Hence, it follows that $\widehat{x}\in \mathcal{K}$ is a solution to (1), as claimed.

(iii)

Result of weak convergence.

Now, we prove that the whole sequence $\left\{x_n\right\}$ is weakly convergent. Since (1) has a unique solution $x\in \mathcal{K}$, we deduce from the previous step that $\widehat{x}=x.$ Moreover, a comprehensive review of the proof in step (ii) specifies that every subsequence of $\left\{x_n\right\}$ that converges weakly in $\mathcal{X}$ has the weak limit point x. We should also note that the sequence $\left\{x_n\right\}$ is bounded in $\mathcal{X}.$ Therefore, using a standard argument we deduce that the whole sequence $\left\{x_n\right\}$ converges weakly in $\mathcal{X}$ to x, as $n⟶\infty .$

(iv)

Strong convergence.

In the final step of the proof, we prove that

$$x_n⟶x\in \mathcal{X},\mathrm{as}n⟶\infty .$$

We take $y=\widehat{x}\in \mathcal{K}$ in (53) and use (52) to obtain

$$\begin{array}{cc}\hfill 0& \le lim\; inf{\langle \mathcal{N}(x_n,x_n),x_n-\widehat{x}\rangle }_{\mathcal{X}}\hfill \\ \hfill & \le lim\; sup{\langle \mathcal{N}(x_n,x_n),x_n-\widehat{x}\rangle }_{\mathcal{X}}\hfill \\ \hfill & \le 0,\hfill \end{array}$$

which shows that

$${\langle \mathcal{N}(x_n,x_n),x_n-\widehat{x}\rangle }_{\mathcal{X}}⟶0\mathrm{as}n⟶\infty .$$

Therefore, using equality $\widehat{x}=x$, the relaxed monotonicity and relaxed Lipschitz continuity of $\mathcal{N}$, and the convergence

$$x_n\rightharpoonup x\in \mathcal{X},$$

we have

$$\begin{array}{cc}\hfill ({\beta }_{\mathcal{N}}-{\alpha }_{\mathcal{N}}){\parallel x_n-x\parallel }_{\mathcal{X}}^2& \le {\langle \mathcal{N}(x_n,x_n)-\mathcal{N}(x,x),x_n-x\rangle }_{\mathcal{X}}\hfill \\ \hfill & ={\langle \mathcal{N}(x_n,x_n),x_n-x\rangle }_{\mathcal{X}}-{\langle \mathcal{N}(x,x),x_n-x\rangle }_{\mathcal{X}}⟶0\mathrm{as}n⟶\infty .\hfill \end{array}$$

Hence, it follows that $x_n⟶x\in \mathcal{X},$ which completes the proof.

□

4. Optimal Control Analysis

In this section, we connect an optimal control problem with (28) for which we prove a convergence result.
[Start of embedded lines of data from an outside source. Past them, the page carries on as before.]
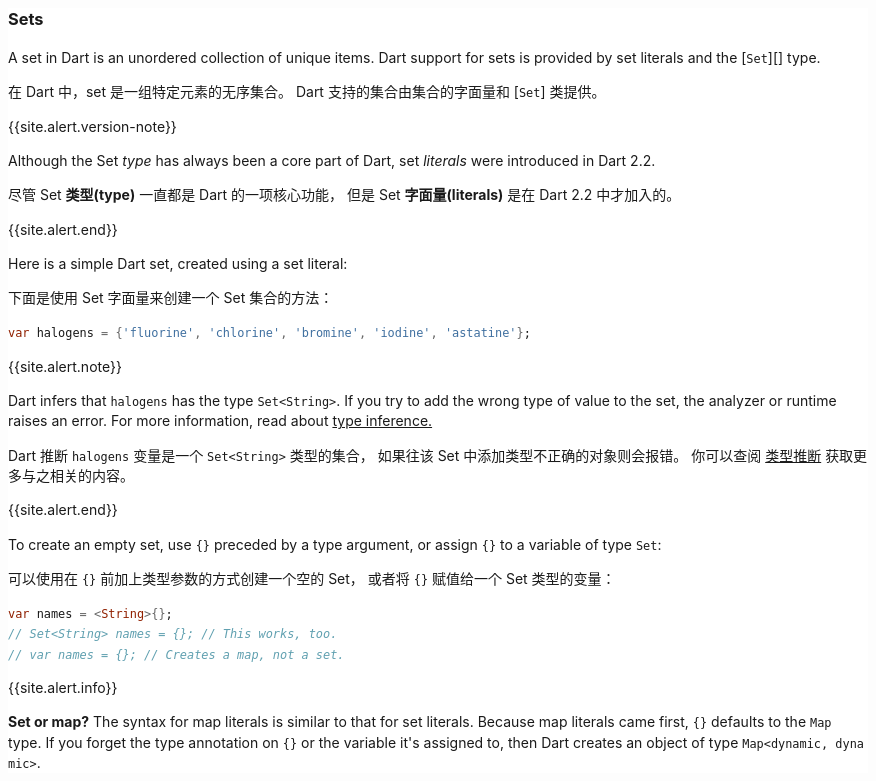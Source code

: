 ### Sets

A set in Dart is an unordered collection of unique items.
Dart support for sets is provided by set literals and the
[`Set`][] type.

在 Dart 中，set 是一组特定元素的无序集合。
Dart 支持的集合由集合的字面量和 [`Set`] 类提供。

{{site.alert.version-note}}

  Although the Set _type_ has always been a core part of Dart, set _literals_
  were introduced in Dart 2.2.

  尽管 Set **类型(type)** 一直都是 Dart 的一项核心功能，
  但是 Set **字面量(literals)** 是在 Dart 2.2 中才加入的。

{{site.alert.end}}

Here is a simple Dart set, created using a set literal:

下面是使用 Set 字面量来创建一个 Set 集合的方法：

<?code-excerpt "misc/lib/language_tour/built_in_types.dart (set-literal)"?>
```dart
var halogens = {'fluorine', 'chlorine', 'bromine', 'iodine', 'astatine'};
```

{{site.alert.note}}

  Dart infers that `halogens` has the type `Set<String>`. If you try to add the
  wrong type of value to the set, the analyzer or runtime raises an error. For
  more information, read about
  [type inference.](/guides/language/type-system#type-inference)

  Dart 推断 `halogens` 变量是一个 `Set<String>` 类型的集合，
  如果往该 Set 中添加类型不正确的对象则会报错。
  你可以查阅
  [类型推断](/guides/language/type-system#type-inference) 获取更多与之相关的内容。

{{site.alert.end}}

To create an empty set, use `{}` preceded by a type argument,
or assign `{}` to a variable of type `Set`:

可以使用在 `{}` 前加上类型参数的方式创建一个空的 Set，
或者将 `{}` 赋值给一个 Set 类型的变量：

<?code-excerpt "misc/lib/language_tour/built_in_types.dart (set-vs-map)"?>
```dart
var names = <String>{};
// Set<String> names = {}; // This works, too.
// var names = {}; // Creates a map, not a set.
```

{{site.alert.info}}

  **Set or map?** The syntax for map literals is similar to that for set
  literals. Because map literals came first, `{}` defaults to the `Map` type. If
  you forget the type annotation on `{}` or the variable it's assigned to, then
  Dart creates an object of type `Map<dynamic, dynamic>`.


[abstract]: #abstract-classes
[as]: #type-test-operators
[assert]: #assert
[async]: #asynchrony-support
[await]: #asynchrony-support
[break]: #break-and-continue
[case]: #switch-and-case
[catch]: #catch
[class]: #instance-variables
[const]: #final-and-const
[continue]: #break-and-continue
[covariant]: /guides/language/sound-problems#the-covariant-keyword
[default]: #switch-and-case
[deferred]: #lazily-loading-a-library
[do]: #while-and-do-while
[dynamic]: #important-concepts
[else]: #if-and-else
[enum]: #enumerated-types
[export]: /guides/libraries/create-library-packages
[extends]: #extending-a-class
[extension]: #extension-methods
[external]: https://spec.dart.dev/DartLangSpecDraft.pdf#External%20Functions
[factory]: #factory-constructors
[false]: #booleans
[final]: #final-and-const
[finally]: #finally
[for]: #for-loops
[Function]: #functions
[get]: #getters-and-setters
[hide]: #importing-only-part-of-a-library
[if]: #if-and-else
[implements]: #implicit-interfaces
[import]: #using-libraries
[in]: #for-loops
[interface]: #implicit-interfaces
[is]: #type-test-operators
[late]: #late-variables
[library]: #libraries-and-visibility
[mixin]: #adding-features-to-a-class-mixins
[new]: #using-constructors
[null]: #default-value
[on]: #catch
[operator]: #_operators
[part]: /guides/libraries/create-library-packages#organizing-a-library-package
[required]: #named-parameters
[rethrow]: #catch
[return]: #functions
[set]: #getters-and-setters
[show]: #importing-only-part-of-a-library
[static]: #class-variables-and-methods
[super]: #extending-a-class
[switch]: #switch-and-case
[sync]: #generators
[this]: #constructors
[throw]: #throw
[true]: #booleans
[try]: #catch
[typedef]: #typedefs
[var]: #variables
[void]: #built-in-types
[with]: #adding-features-to-a-class-mixins
[while]: #while-and-do-while
[yield]: #generators
[dart-numbers]: /guides/language/numbers
[collections proposal]: https://github.com/dart-lang/language/blob/master/accepted/2.3/control-flow-collections/feature-specification.md
[spread proposal]: https://github.com/dart-lang/language/blob/master/accepted/2.3/spread-collections/feature-specification.md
To this end, we hold the previous section’s notations and assumptions and define the set of admissible pairs for (28) by

$${\mathcal{V}}_{ad}^n=\{(x_n,f_n)\in \widehat{\mathcal{K}}\times \mathcal{Y}\mathrm{such}\mathrm{that}(28)\mathrm{holds}\}.$$

(55)

Then, the optimal control problem associated to (28) is follows for finding $(x_n^{\star },f_n^{\star })\in {\mathcal{V}}_{ad}^n$ such that

$${\mathcal{L}}_n(x_n^{\star },f_n^{\star })=\underset{(x_n,f_n)\in {\mathcal{V}}_{ad}^n}{min}{\mathcal{L}}_n(x_n,f_n).$$

(56)

In the study of (56), we assume that

$${\mathcal{L}}_n(x,f)={\mathcal{B}}_n(x)+{\mathcal{D}}_n(f),\forall x\in \mathcal{X},f\in \mathcal{Y},$$

(57)

where ${\mathcal{B}}_n$ and ${\mathcal{D}}_n$ are functions which satisfy assumptions (17)–(19) and (20)–(21), for each $n\in \mathbb{N}$, respectively. Note that, when we use these assumptions for the functions ${\mathcal{B}}_n$ and ${\mathcal{D}}_n$, we refer to them as assumptions (17)${}_n$–(19)${}_n$ and (20)${}_n$–(21)${}_n$, respectively. Using Theorem 2, we have the following result.

Lemma 2

([39]). Assume that (8)–(13), (15), (57), (17)${}_n$–(19)${}_n$, (20)${}_n$–(21)${}_n$, (22)–(26) and (29)–(32) hold. Then, for each $n\in \mathbb{N}$, there exists at least one solution $(x_n^{\star },f_n^{\star })\in {\mathcal{V}}_{ad}^n$ of (56).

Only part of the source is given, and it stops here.